» ASSIGNED TASK
Where does the word "footnote" occur in the material? Copy each line that has it.
***
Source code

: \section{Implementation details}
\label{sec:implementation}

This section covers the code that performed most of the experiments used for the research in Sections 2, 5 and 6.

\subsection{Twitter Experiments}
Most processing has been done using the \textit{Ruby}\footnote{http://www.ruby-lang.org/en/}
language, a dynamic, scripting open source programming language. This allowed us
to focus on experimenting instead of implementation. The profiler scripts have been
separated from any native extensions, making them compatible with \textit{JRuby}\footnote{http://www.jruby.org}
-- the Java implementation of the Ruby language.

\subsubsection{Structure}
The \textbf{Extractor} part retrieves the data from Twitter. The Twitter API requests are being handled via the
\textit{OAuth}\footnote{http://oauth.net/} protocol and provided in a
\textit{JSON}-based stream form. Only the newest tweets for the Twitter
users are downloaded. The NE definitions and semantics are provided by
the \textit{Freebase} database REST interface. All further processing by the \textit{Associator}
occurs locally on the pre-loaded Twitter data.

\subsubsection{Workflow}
***
» RESPONSE TO THIS EXERCISE
Most processing has been done using the \textit{Ruby}\footnote{http://www.ruby-lang.org/en/}
separated from any native extensions, making them compatible with \textit{JRuby}\footnote{http://www.jruby.org}
\textit{OAuth}\footnote{http://oauth.net/} protocol and provided in a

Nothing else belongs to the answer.